• What needs to be done
Pull every line holding the word "Exceptions" out of the data and copy it.

____

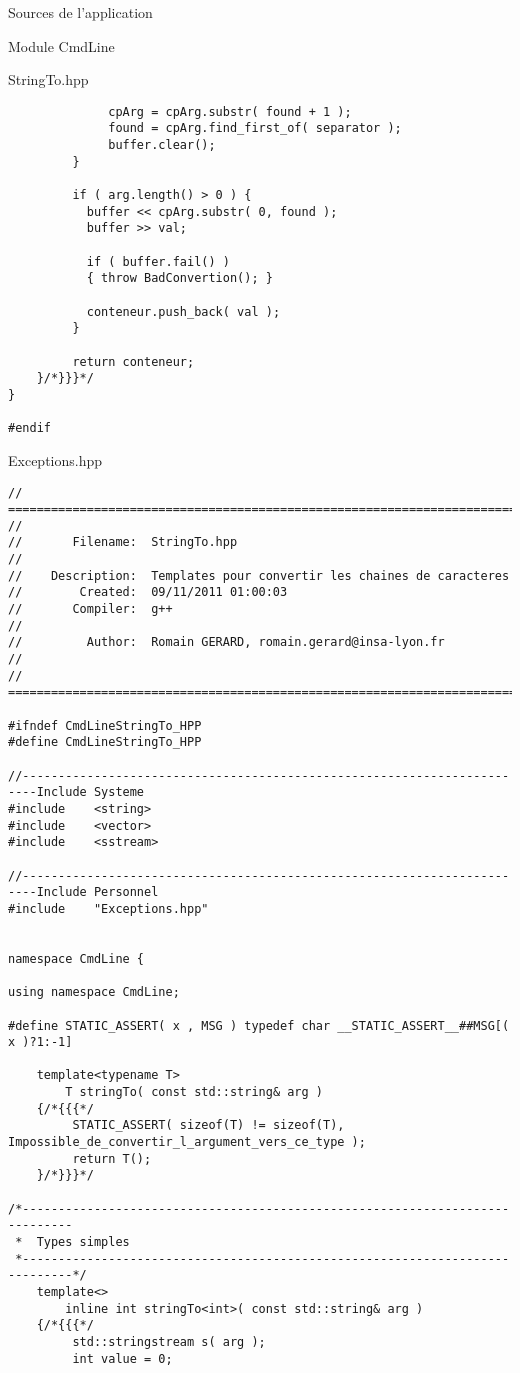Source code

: \documentclass{article}
\begin{document}
\begin{section}{Sources de l'application}
\begin{subsection}{Module CmdLine}
\begin{paragraph}{StringTo.hpp}
\begin{verbatim}
              cpArg = cpArg.substr( found + 1 );
              found = cpArg.find_first_of( separator );
              buffer.clear();
         }

         if ( arg.length() > 0 ) {
           buffer << cpArg.substr( 0, found );
           buffer >> val;

           if ( buffer.fail() )
           { throw BadConvertion(); }
           
           conteneur.push_back( val );
         }

         return conteneur;
    }/*}}}*/
}

#endif
  \end{verbatim}
  \end{paragraph}


  \newpage
  \begin{paragraph}{Exceptions.hpp}
   \begin{verbatim}
// =====================================================================================
// 
//       Filename:  StringTo.hpp
// 
//    Description:  Templates pour convertir les chaines de caracteres
//        Created:  09/11/2011 01:00:03
//       Compiler:  g++
// 
//         Author:  Romain GERARD, romain.gerard@insa-lyon.fr
// 
// =====================================================================================

#ifndef CmdLineStringTo_HPP
#define CmdLineStringTo_HPP

//------------------------------------------------------------------------Include Systeme
#include	<string>
#include	<vector>
#include	<sstream>

//------------------------------------------------------------------------Include Personnel
#include	"Exceptions.hpp"


namespace CmdLine {

using namespace CmdLine;

#define STATIC_ASSERT( x , MSG ) typedef char __STATIC_ASSERT__##MSG[( x )?1:-1]

    template<typename T>
        T stringTo( const std::string& arg )
    {/*{{{*/       
         STATIC_ASSERT( sizeof(T) != sizeof(T),  Impossible_de_convertir_l_argument_vers_ce_type );
         return T();
    }/*}}}*/

/*-----------------------------------------------------------------------------
 *  Types simples
 *-----------------------------------------------------------------------------*/
    template<>
        inline int stringTo<int>( const std::string& arg )
    {/*{{{*/
         std::stringstream s( arg );
         int value = 0;


\end{verbatim}
\end{paragraph}
\end{subsection}
\end{section}
\end{document}
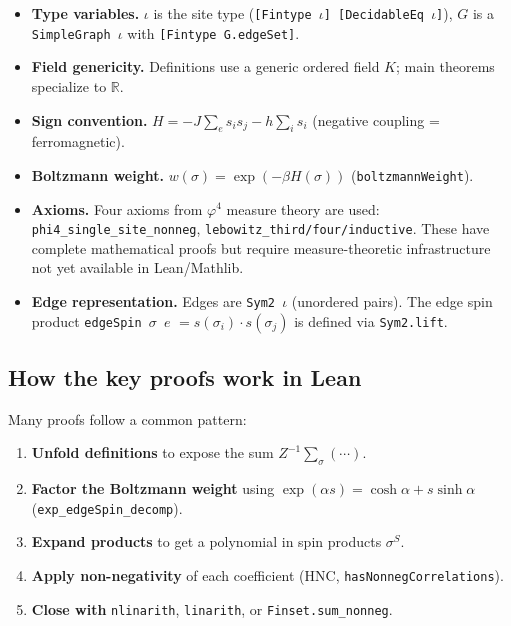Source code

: \documentclass[a4paper,11pt]{article}
\begin{document}
\begin{itemize}
  \item \textbf{Type variables.} $\iota$ is the site type
    (\texttt{[Fintype $\iota$] [DecidableEq $\iota$]}), $G$ is a
    \texttt{SimpleGraph $\iota$} with \texttt{[Fintype G.edgeSet]}.
  \item \textbf{Field genericity.} Definitions use a generic ordered
    field $K$; main theorems specialize to $\mathbb{R}$.
  \item \textbf{Sign convention.} $H = -J\sum_e s_i s_j - h\sum_i s_i$
    (negative coupling = ferromagnetic).
  \item \textbf{Boltzmann weight.} $w(\sigma) = \exp(-\beta H(\sigma))$
    (\texttt{boltzmannWeight}).
  \item \textbf{Axioms.} Four axioms from $\varphi^4$ measure theory
    are used: \texttt{phi4\_single\_\allowbreak site\_nonneg},
    \texttt{lebowitz\_\allowbreak third/\allowbreak four/\allowbreak inductive}.
    These have complete mathematical proofs but require measure-theoretic
    infrastructure not yet available in Lean/Mathlib.
  \item \textbf{Edge representation.} Edges are \texttt{Sym2 $\iota$}
    (unordered pairs). The edge spin product
    \texttt{edgeSpin $\sigma$ $e$} $= s(\sigma_i) \cdot s(\sigma_j)$
    is defined via \texttt{Sym2.lift}.
\end{itemize}

\subsection{How the key proofs work in Lean}

Many proofs follow a common pattern:
\begin{enumerate}
  \item \textbf{Unfold definitions} to expose the sum
    $Z^{-1} \sum_\sigma (\cdots)$.
  \item \textbf{Factor the Boltzmann weight} using
    $\exp(\alpha s) = \cosh\alpha + s\sinh\alpha$
    (\texttt{exp\_edgeSpin\_decomp}).
  \item \textbf{Expand products} to get a polynomial in spin products
    $\sigma^S$.
  \item \textbf{Apply non-negativity} of each coefficient
    (HNC, \texttt{hasNonnegCorrelations}).
  \item \textbf{Close with} \texttt{nlinarith}, \texttt{linarith},
    or \texttt{Finset.sum\_nonneg}.
\end{enumerate}
\end{document}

____

• The completed task
  \begin{paragraph}{Exceptions.hpp}
#include	"Exceptions.hpp"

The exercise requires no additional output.